Le regroupement déplore ainsi le manque de vision du gouvernement québécois. Elle l'accuse de fermer les yeux sur la disparition irréversible de la capacité agricole du Québec au profit de développements immobiliers.
Il y a pourtant 30 ans que la Loi sur la protection du territoire et des activités agricoles a été adoptée pour freiner l'urbanisation non planifiée. Selon la Coalition, elle a permis d'éviter la catastrophe, mais la superficie de terres agricoles a subi un recul depuis 1979.
À titre d'exemple, le groupe a indiqué que 32 000 hectares de terres agricoles ont disparu dans la Communauté métropolitaine de Montréal (CMM) depuis 30 ans. En ce moment, 30 000 hectares sont libres pour l'urbanisation dans la triple couronne de Montréal.
La capacité du Québec à s'autoalimenter en péril
Selon Christian Lacasse, président de l'Union des producteurs agricoles (UPA) et membre de la coalition, cette situation démontre le manque de planification dans le développement du territoire. Il craint même que la situation mette en péril la capacité du Québec à s'autoalimenter si rien ne change.
Les statistiques citées par la Coalition démontrent que le Québec parvenait à s'autoalimenter à 85 % dans les années 1980, alors que cette proportion a chuté de nos jours aux alentours de 55 à 60 %.
Si on continue sur cette traînée, on va se réveiller un jour où notre capacité de se nourrir ne sera plus là, puis là, on va être dépendants des autres provinces canadiennes, on va être dépendants des États-Unis et puis d'un peu partout dans le monde pour se nourrir. Quand on va être rendus là, ce sera trop tard parce que ce sol, on ne pourra jamais le récupérer.
— Christian Lacasse
L'inquiétude des membres de la Coalition pour la protection du territoire agricole est d'autant plus grande que le gouvernement québécois mène en ce moment une réflexion sur un éventuel assouplissement des règles entourant la protection du territoire agricole. Un rapport sur la question est d'ailleurs attendu dans les prochains jours.
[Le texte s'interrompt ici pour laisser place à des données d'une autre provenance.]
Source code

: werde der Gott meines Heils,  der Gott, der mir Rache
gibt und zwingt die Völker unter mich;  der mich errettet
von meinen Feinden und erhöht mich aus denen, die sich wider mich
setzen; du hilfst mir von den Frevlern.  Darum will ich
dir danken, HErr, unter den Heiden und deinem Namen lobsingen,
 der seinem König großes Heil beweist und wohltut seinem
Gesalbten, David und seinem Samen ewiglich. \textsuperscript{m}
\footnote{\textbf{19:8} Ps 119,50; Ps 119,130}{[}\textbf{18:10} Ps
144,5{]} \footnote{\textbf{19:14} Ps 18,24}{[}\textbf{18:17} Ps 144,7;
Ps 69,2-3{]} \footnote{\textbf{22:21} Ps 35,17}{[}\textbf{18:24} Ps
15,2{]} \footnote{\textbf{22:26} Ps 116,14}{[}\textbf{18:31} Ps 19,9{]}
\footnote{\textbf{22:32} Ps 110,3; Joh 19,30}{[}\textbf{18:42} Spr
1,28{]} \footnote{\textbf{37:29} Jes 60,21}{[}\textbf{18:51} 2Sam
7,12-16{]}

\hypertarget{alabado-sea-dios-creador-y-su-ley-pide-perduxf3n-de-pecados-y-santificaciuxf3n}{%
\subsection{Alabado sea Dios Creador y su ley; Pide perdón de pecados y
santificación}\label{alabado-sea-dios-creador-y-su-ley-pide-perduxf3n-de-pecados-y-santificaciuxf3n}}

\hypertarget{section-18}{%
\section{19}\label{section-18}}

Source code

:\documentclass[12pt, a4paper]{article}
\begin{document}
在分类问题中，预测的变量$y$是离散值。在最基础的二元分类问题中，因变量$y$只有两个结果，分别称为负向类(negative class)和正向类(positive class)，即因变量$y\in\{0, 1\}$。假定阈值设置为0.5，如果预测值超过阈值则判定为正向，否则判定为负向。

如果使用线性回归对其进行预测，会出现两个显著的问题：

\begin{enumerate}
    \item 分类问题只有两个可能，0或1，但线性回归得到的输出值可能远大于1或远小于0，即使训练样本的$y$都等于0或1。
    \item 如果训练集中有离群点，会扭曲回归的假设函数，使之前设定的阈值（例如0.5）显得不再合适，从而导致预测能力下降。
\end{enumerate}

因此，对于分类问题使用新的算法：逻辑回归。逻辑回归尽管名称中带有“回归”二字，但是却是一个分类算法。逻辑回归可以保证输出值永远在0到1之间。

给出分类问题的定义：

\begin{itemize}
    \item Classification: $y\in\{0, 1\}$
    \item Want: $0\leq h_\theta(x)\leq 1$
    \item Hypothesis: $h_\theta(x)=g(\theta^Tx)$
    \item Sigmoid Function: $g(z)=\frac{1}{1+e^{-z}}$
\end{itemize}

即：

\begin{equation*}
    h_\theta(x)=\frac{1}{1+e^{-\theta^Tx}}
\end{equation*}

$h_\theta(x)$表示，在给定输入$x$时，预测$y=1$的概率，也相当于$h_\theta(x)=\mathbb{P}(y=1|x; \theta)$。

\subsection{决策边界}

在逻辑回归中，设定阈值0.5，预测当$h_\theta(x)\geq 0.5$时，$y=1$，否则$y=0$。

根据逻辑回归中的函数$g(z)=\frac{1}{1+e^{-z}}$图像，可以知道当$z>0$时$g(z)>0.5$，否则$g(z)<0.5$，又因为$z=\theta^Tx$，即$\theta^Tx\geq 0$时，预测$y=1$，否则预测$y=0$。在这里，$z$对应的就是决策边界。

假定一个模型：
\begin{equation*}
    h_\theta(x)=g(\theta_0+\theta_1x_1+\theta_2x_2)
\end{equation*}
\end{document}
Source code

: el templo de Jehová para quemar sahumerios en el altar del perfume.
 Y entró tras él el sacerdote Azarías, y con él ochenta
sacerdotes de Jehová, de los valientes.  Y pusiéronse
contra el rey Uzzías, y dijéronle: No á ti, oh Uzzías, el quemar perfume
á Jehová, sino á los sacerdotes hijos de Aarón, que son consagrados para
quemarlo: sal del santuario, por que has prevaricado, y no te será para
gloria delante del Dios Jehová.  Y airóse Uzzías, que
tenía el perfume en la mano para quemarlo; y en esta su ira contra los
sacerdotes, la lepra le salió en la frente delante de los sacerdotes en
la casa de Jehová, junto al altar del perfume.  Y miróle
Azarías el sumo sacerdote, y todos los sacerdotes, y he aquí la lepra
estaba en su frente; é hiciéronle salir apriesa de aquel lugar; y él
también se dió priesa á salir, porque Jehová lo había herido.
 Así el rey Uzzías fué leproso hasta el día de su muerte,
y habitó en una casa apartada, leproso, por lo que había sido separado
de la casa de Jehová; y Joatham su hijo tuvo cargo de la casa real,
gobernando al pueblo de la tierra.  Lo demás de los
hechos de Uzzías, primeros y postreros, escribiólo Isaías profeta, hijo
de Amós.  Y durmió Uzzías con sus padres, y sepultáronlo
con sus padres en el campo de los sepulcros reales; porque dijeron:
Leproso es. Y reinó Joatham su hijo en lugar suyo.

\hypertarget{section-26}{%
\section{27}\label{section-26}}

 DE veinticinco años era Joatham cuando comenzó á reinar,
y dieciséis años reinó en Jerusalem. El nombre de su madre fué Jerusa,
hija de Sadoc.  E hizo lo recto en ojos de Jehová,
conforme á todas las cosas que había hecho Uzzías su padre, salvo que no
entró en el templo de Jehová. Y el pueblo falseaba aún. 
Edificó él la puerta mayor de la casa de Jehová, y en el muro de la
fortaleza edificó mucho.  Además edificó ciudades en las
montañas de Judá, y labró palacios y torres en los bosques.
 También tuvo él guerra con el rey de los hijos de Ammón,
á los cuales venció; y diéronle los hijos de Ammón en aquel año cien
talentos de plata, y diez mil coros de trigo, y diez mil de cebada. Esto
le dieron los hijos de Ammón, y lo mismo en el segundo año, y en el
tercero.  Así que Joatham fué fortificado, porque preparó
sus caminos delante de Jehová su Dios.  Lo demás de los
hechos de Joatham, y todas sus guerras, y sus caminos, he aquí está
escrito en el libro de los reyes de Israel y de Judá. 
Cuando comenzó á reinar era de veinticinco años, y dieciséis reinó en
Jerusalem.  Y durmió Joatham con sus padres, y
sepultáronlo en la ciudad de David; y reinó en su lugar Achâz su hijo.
Le président de l'UPA a ajouté que la situation est d'autant plus critique que les superficies de sols cultivables au Québec sont excessivement rares. Selon lui, elles ne représentent que 2 % du territoire du Québec, alors que 4 % du territoire ontarien est réservé à l'agriculture. Dans les provinces de l'Ouest, cette proportion atteint 8 %.
La Coalition pour la protection du territoire agricole comprend l'Union des producteurs agricoles (UPA), la Centrale des syndicats du Québec (CSQ), la Fédération des travailleurs et travailleuses du Québec (FTQ) et le Conseil de la transformation agroalimentaire et des produits de consommation (CTAC).